La note d’information, le recueil de non-opposition ainsi que les conditions de l’entretien (confidentialité, anonymat, liberté d’arrêter, consultation des données…) étaient présentés et explicités par l’enquêteur. Quand toutes les conditions étaient réunies, l’entretien pouvait
débuter. Le participant était interrogé par l’enquêteur (infirmière puéricultrice étudiante en master sciences cliniques en soins paramédicaux) à l’aide d’une carte mentale dont les thèmes, définis et validés à l’avance, étaient déroulés librement en fonction de son récit.
Ces entretiens semi-directifs étaient réalisés (avec enregistrement audio) dans l’heure suivant le phénomène vécu. Les données comportementales étaient collectées dans un cahier de terrain. Les verbatims des participants étaient retranscrits mot à mot, traduits en
unités de sens, puis structurés.

Un échantillonnage non probabiliste intentionnel a été retenu pour cette étude qualitative (Fortin & Gagnon, 2016). En effet, étant presque impossible d’obtenir un échantillon probabiliste, nous avons recruté les participants sur la base des caractéristiques de la population cible.

Résultats

Description de la population

Il y a eu au total 11 parents interrogés (dont les deux parents d’un même enfant : enquêtés 10 et 11). L’échantillon était varié au regard de l’âge des participants (entre 26 et 48 ans), avec une moyenne à 35 ans. Leur enfant, dont huit étaient des filles, avaient en moyenne 25
mois (âge entre 7 et 47 mois) (tableau 1). Les enquêtés avaient en moyenne deux enfants. Sept consultaient pour leur premier enfant.

L’échantillon était également varié concernant les catégories socioprofessionnelles (quatre sur six sont représentées). Huit enquêtés occupaient une activité professionnelle. Les trois femmes sans activité étaient au foyer afin de s’occuper de leurs enfants en bas âge. Seule
l’enquêtée 6 travaillait dans le secteur de la santé (aide-soignante).

L’échantillon était aussi varié au regard de l’âge des participants (entre 26 et 48 ans), avec une moyenne à 35 ans.

Concernant les antécédents médicaux, seul un enfant avait une pathologie chronique (drépanocytose avec peu de crises vaso-occlusives, sans hospitalisation). Concernant les antécédents d’hospitalisation, nous avons noté quelques jours en néonatalogie à la suite de la naissance (situations 3, 4 et 10), une pyélonéphrite aigüe à un mois (situation 7) et une hospitalisation pour perte de poids à trois ans (situation 9).
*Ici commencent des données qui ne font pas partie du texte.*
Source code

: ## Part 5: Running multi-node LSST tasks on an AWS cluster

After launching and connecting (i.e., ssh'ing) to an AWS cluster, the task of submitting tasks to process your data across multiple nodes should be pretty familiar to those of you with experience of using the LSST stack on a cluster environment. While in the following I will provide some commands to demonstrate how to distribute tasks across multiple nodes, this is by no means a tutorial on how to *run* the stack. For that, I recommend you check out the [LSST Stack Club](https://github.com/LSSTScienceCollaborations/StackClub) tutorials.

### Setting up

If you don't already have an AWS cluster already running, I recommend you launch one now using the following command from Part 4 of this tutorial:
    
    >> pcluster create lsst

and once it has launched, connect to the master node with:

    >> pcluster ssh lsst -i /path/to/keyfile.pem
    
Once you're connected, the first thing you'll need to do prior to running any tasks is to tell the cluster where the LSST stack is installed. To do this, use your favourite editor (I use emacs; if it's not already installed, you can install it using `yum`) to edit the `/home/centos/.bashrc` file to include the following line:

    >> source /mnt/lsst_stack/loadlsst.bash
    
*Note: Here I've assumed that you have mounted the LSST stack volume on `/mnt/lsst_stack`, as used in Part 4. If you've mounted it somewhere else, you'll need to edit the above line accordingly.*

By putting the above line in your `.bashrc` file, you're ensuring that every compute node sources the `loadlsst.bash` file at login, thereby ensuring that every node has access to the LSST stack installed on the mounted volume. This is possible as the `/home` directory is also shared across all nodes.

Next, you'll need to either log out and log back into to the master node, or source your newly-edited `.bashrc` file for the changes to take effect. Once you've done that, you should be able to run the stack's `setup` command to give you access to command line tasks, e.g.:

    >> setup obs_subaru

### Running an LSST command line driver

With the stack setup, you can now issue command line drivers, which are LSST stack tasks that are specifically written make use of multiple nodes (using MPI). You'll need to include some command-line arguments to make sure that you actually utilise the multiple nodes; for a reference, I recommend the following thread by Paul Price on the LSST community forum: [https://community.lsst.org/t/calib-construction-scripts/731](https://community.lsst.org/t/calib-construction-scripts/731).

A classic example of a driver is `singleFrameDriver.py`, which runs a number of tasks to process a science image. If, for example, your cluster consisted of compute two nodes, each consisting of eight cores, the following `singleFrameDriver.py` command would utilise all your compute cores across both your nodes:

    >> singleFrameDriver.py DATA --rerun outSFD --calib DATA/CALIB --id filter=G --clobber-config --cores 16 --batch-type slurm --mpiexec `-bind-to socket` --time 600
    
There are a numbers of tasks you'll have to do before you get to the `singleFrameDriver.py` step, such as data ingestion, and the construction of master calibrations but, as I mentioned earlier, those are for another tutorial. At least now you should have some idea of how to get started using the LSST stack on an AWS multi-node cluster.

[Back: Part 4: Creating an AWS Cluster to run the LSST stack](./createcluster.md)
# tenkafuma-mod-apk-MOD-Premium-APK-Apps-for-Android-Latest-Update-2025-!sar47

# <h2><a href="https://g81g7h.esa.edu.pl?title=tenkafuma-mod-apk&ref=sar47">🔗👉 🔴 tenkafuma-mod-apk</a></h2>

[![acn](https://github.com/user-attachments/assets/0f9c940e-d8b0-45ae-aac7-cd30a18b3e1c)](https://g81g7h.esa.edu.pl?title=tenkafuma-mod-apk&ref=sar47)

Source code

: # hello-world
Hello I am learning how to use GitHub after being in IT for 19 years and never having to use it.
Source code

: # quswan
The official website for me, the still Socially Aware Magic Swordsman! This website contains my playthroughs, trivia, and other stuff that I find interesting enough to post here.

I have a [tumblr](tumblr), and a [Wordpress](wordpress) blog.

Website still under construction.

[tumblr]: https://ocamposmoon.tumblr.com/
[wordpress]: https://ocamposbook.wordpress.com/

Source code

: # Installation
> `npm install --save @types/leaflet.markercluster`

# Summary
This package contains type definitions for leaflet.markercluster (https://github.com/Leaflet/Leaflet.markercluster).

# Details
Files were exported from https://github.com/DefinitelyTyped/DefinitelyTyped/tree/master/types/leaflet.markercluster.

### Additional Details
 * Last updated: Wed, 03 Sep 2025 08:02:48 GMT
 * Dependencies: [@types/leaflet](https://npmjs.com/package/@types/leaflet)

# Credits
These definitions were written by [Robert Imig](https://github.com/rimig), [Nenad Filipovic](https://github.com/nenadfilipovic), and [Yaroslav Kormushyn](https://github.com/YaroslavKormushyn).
L’échantillon des participants comportait des critères de variation (catégories socioprofessionnelles, âge des participants) et d’homogénéité (lieu d’habitation en zone régionale prioritaire, vie maritale, rapport « classique » à la maladie ou l’hôpital, médecin traitant déclaré). Pour cinq participants, le service dans lequel l’étude se déroulait n’était pas leur hôpital de secteur. Ils venaient y consulter en raison d’expériences antérieures négatives à proximité de leur domicile. Seule l’enquêtée 6 consultait dans ce service dans le cadre d’une maladie chronique (drépanocytose) pour son enfant suivi dans cet hôpital.

Contention

Sur les onze situations, six concernaient des soins avec une contention très forte (niveau 4). Il s’agissait donc de soins avec une ou plusieurs parties du corps de l’enfant maintenues par plusieurs personnes avec réaction de retrait et agitation importante de l’enfant, se débattant fortement malgré la contention (Lombart, Annequin, et al., 2019). Les cinq autres situations correspondaient à des soins avec une contention forte (niveau 3). Les enfants étaient maintenus fermement par plusieurs personnes. L’enfant protestait, criait et/ou pleurait (Lombart, Annequin, et al., 2019).
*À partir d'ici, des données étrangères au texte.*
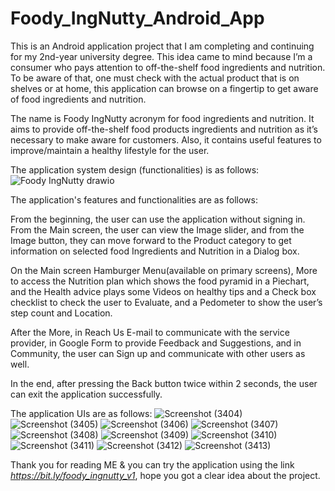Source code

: # Foody_IngNutty_Android_App

This is an Android application project that I am completing and continuing for my 2nd-year university degree. This idea came to mind because I’m a consumer who pays attention to off-the-shelf food ingredients and nutrition. To be aware of that, one must check with the actual product that is on shelves or at home, this application can browse on a fingertip to get aware of food ingredients and nutrition.

The name is Foody IngNutty acronym for food ingredients and nutrition. It aims to provide off-the-shelf food products ingredients and nutrition as it’s necessary to make aware for customers. Also, it contains useful features to improve/maintain a healthy lifestyle for the user.

The application system design (functionalities) is as follows:
![Foody IngNutty drawio](https://github.com/AngeloPerera015/Foody_IngNutty_Android_App/assets/90715440/a1e82324-759d-4897-9a06-4ba412c3b111)

The application's features and functionalities are as follows:

From the beginning, the user can use the application without signing in. From the Main screen, the user can view the Image slider, and from the Image button, they can move forward to the Product category to get information on selected food Ingredients and Nutrition in a Dialog box.

On the Main screen Hamburger Menu(available on primary screens), More to access the Nutrition plan which shows the food pyramid in a Piechart, and the Health advice plays some Videos on healthy tips and a Check box checklist to check the user to Evaluate, and a Pedometer to show the user’s step count and Location.

After the More, in Reach Us E-mail to communicate with the service provider, in Google Form to provide Feedback and Suggestions, and in Community, the user can Sign up and communicate with other users as well.

In the end, after pressing the Back button twice within 2 seconds, the user can exit the application successfully.

The application UIs are as follows:
![Screenshot (3404)](https://github.com/AngeloPerera015/Foody_IngNutty_Android_App/assets/90715440/ae365866-b66c-4086-a566-2cec7e63fe0f)
![Screenshot (3405)](https://github.com/AngeloPerera015/Foody_IngNutty_Android_App/assets/90715440/30892e2c-4394-4154-8844-e3d3e0e14519)
![Screenshot (3406)](https://github.com/AngeloPerera015/Foody_IngNutty_Android_App/assets/90715440/24c1b92c-8507-4925-9140-7403de24d597)
![Screenshot (3407)](https://github.com/AngeloPerera015/Foody_IngNutty_Android_App/assets/90715440/c29523da-eb96-4f86-bdf3-aa9fd174c762)
![Screenshot (3408)](https://github.com/AngeloPerera015/Foody_IngNutty_Android_App/assets/90715440/56a57217-b625-44d8-9cb7-7f312bb6a44e)
![Screenshot (3409)](https://github.com/AngeloPerera015/Foody_IngNutty_Android_App/assets/90715440/ddefc6ad-2fa1-4e7c-8302-307521bfc898)
![Screenshot (3410)](https://github.com/AngeloPerera015/Foody_IngNutty_Android_App/assets/90715440/e6c86588-7724-4602-83a1-df6c28c9b872)
![Screenshot (3411)](https://github.com/AngeloPerera015/Foody_IngNutty_Android_App/assets/90715440/a89a635c-b190-43cf-91f7-dd892ebd1291)
![Screenshot (3412)](https://github.com/AngeloPerera015/Foody_IngNutty_Android_App/assets/90715440/dce457c9-cbef-405e-82db-9c4f7ba4b7c3)
![Screenshot (3413)](https://github.com/AngeloPerera015/Foody_IngNutty_Android_App/assets/90715440/d2269d7a-2f44-4ea7-9141-5b9c42803fa1)


Thank you for reading ME & you can try the application using the link _https://bit.ly/foody_ingnutty_v1_, hope you got a clear idea about the project.
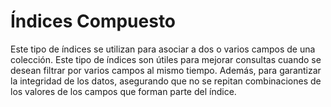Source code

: # Índices Compuesto 

Este tipo de índices se utilizan para asociar a dos o varios campos de una colección. Este tipo de índices son útiles para mejorar consultas cuando se desean filtrar por varios campos al mismo tiempo. Además, para garantizar la integridad de los datos, asegurando que no se repitan combinaciones de los valores de los campos que forman parte del índice. 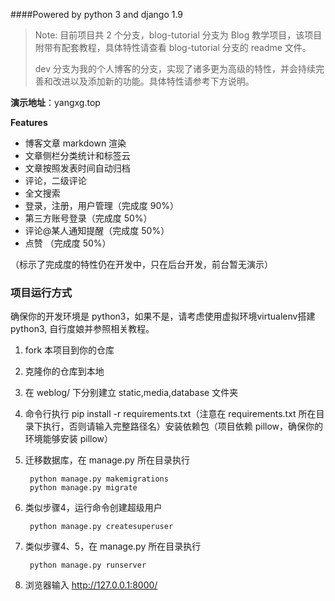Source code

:####Powered by python 3 and django 1.9

> Note:
> 目前项目共 2 个分支，blog-tutorial 分支为 Blog 教学项目，该项目附带有配套教程，具体特性请查看 blog-tutorial 分支的 readme 文件。
>
> dev 分支为我的个人博客的分支，实现了诸多更为高级的特性，并会持续完善和改进以及添加新的功能。具体特性请参考下方说明。

**演示地址**：yangxg.top

**Features**
- 博客文章 markdown 渲染
- 文章侧栏分类统计和标签云
- 文章按照发表时间自动归档
- 评论，二级评论
- 全文搜索
- 登录，注册，用户管理（完成度 90%）
- 第三方账号登录（完成度 50%）
- 评论@某人通知提醒（完成度 50%）
- 点赞 （完成度 50%）

（标示了完成度的特性仍在开发中，只在后台开发，前台暂无演示）

### 项目运行方式
确保你的开发环境是 python3，如果不是，请考虑使用虚拟环境virtualenv搭建python3, 自行度娘并参照相关教程。

1. fork 本项目到你的仓库
2. 克隆你的仓库到本地
3. 在 weblog/ 下分别建立 static,media,database 文件夹
4. 命令行执行 pip install -r requirements.txt（注意在 requirements.txt 所在目录下执行，否则请输入完整路径名）安装依赖包（项目依赖 pillow，确保你的环境能够安装 pillow）
5. 迁移数据库，在 manage.py 所在目录执行

        python manage.py makemigrations
        python manage.py migrate

6. 类似步骤4，运行命令创建超级用户
    
        python manage.py createsuperuser

7. 类似步骤4、5，在 manage.py 所在目录执行

        python manage.py runserver

8. 浏览器输入 http://127.0.0.1:8000/
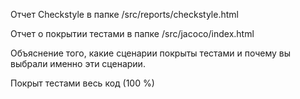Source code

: Отчет Checkstyle в папке /src/reports/checkstyle.html

Отчет о покрытии тестами в папке /src/jacoco/index.html

Объяснение того, какие сценарии покрыты тестами и почему вы выбрали именно эти сценарии.

Покрыт тестами весь код (100 %)
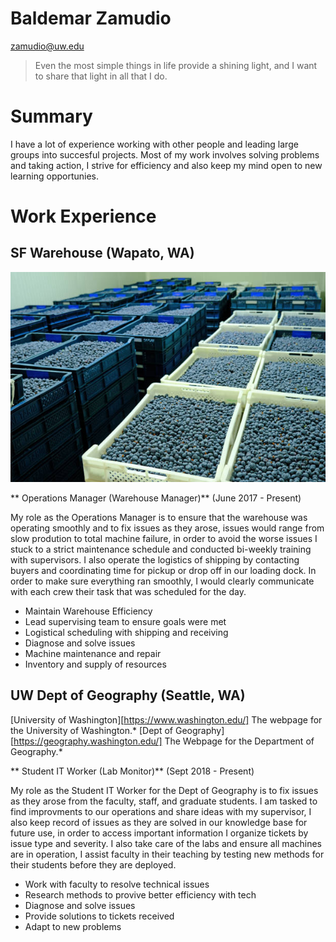 # Baldemar Zamudio

zamudio@uw.edu

> Even the most simple things in life provide a shining light, and I want to share that light in all that I do.

# Summary

I have a lot of experience working with other people and leading large groups into succesful projects. Most of my work involves solving problems and taking action, I strive for efficiency and also keep my mind open to new learning opportunies.

# Work Experience

## SF Warehouse (Wapato, WA)

![A Warehouse](/files/warehouse.jpg)


** Operations Manager (Warehouse Manager)** (June 2017 - Present)

My role as the Operations Manager is to ensure that the warehouse was operating smoothly and to fix issues as they arose, issues would range from slow prodution to total machine failure, in order to avoid the worse issues I stuck to a strict maintenance schedule and conducted bi-weekly training with supervisors. I also operate the logistics of shipping by contacting buyers and coordinating time for pickup or drop off in our loading dock. In order to make sure everything ran smoothly, I would clearly communicate with each crew their task that was scheduled for the day.

- Maintain Warehouse Efficiency
- Lead supervising team to ensure goals were met
- Logistical scheduling with shipping and receiving
- Diagnose and solve issues
- Machine maintenance and repair
- Inventory and supply of resources

## UW Dept of Geography (Seattle, WA)

[University of Washington][https://www.washington.edu/] The webpage for the University of Washington.*
[Dept of Geography][https://geography.washington.edu/] The Webpage for the Department of Geography.*

** Student IT Worker (Lab Monitor)** (Sept 2018 - Present)

My role as the Student IT Worker for the Dept of Geography is to fix issues as they arose from the faculty, staff, and graduate students. I am tasked to find improvments to our operations and share ideas with my supervisor, I also keep record of issues as they are solved in our knowledge base for future use, in order to access important information I organize tickets by issue type and severity. I also take care of the labs and ensure all machines are in operation, I assist faculty in their teaching by testing new methods for their students before they are deployed.

- Work with faculty to resolve technical issues
- Research methods to provive better efficiency with tech
- Diagnose and solve issues
- Provide solutions to tickets received
- Adapt to new problems
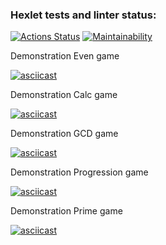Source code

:### Hexlet tests and linter status:
[![Actions Status](https://github.com/NIvanow/java-project-61/actions/workflows/hexlet-check.yml/badge.svg)](https://github.com/NIvanow/java-project-61/actions)
[![Maintainability](https://api.codeclimate.com/v1/badges/66a91fcc03cf613cd5d6/maintainability)](https://codeclimate.com/github/NIvanow/java-project-61/maintainability)

Demonstration Even game

[![asciicast](https://asciinema.org/a/97TF2GVhTEkCsapyEONgNHnTv.svg)](https://asciinema.org/a/97TF2GVhTEkCsapyEONgNHnTv)

Demonstration Calc game

[![asciicast](https://asciinema.org/a/jwRHdHOEJVtfYq4lXQC1EivIi.svg)](https://asciinema.org/a/jwRHdHOEJVtfYq4lXQC1EivIi)

Demonstration GCD game

[![asciicast](https://asciinema.org/a/H2h70Go8JDknd51zKZEvxJLb3.svg)](https://asciinema.org/a/H2h70Go8JDknd51zKZEvxJLb3)

Demonstration Progression game

[![asciicast](https://asciinema.org/a/uO6jWkwcl2qb4psNid65SMeZq.svg)](https://asciinema.org/a/uO6jWkwcl2qb4psNid65SMeZq)

Demonstration Prime game

[![asciicast](https://asciinema.org/a/a2G09cTZL62c9bQmxX0wvfJAv.svg)](https://asciinema.org/a/a2G09cTZL62c9bQmxX0wvfJAv)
Dans dix situations, le parent était positionné proche de la tête de son enfant, et tenait une partie de son corps dans huit cas (tableau 1). Les autres personnes maintenant l’enfant étaient des professionnels de santé et des étudiants en stage (paramédicaux et médicaux).

Perception de la situation au travers du prisme du référentiel préexistant

Le parent procède à la description du soin et de la retenue physique sous le prisme de ses propres repères. Qu’il s’agisse de références éducatives, culturelles ou comportementales, il cherche, dans son histoire et celle de son enfant, des situations antérieures comparables
à celle qu’il est en train de vivre. « En fait ça s’est déjà produit lors de la bronchiolite. Parce que souvent ils devaient faire si la saturation pulmonaire était bien. Et à chaque fois il était bloqué. Ils ont fait des prises de sang et là encore il est bloqué » (enquêtée 1). « Après j’me
suis dit, quand on fait un lavage de nez à notre enfant… on contient notre enfant. On le bloque

Tableau 1 : Caractéristiques des situations de soin

(mimes avec les bras des gestes de blocage) » (enquêtée 8). « J’ai grandi comme ça… à la force… parc’que c’est nécessaire. C’est pour la santé, ça lui bénéficie » (enquêtée 9).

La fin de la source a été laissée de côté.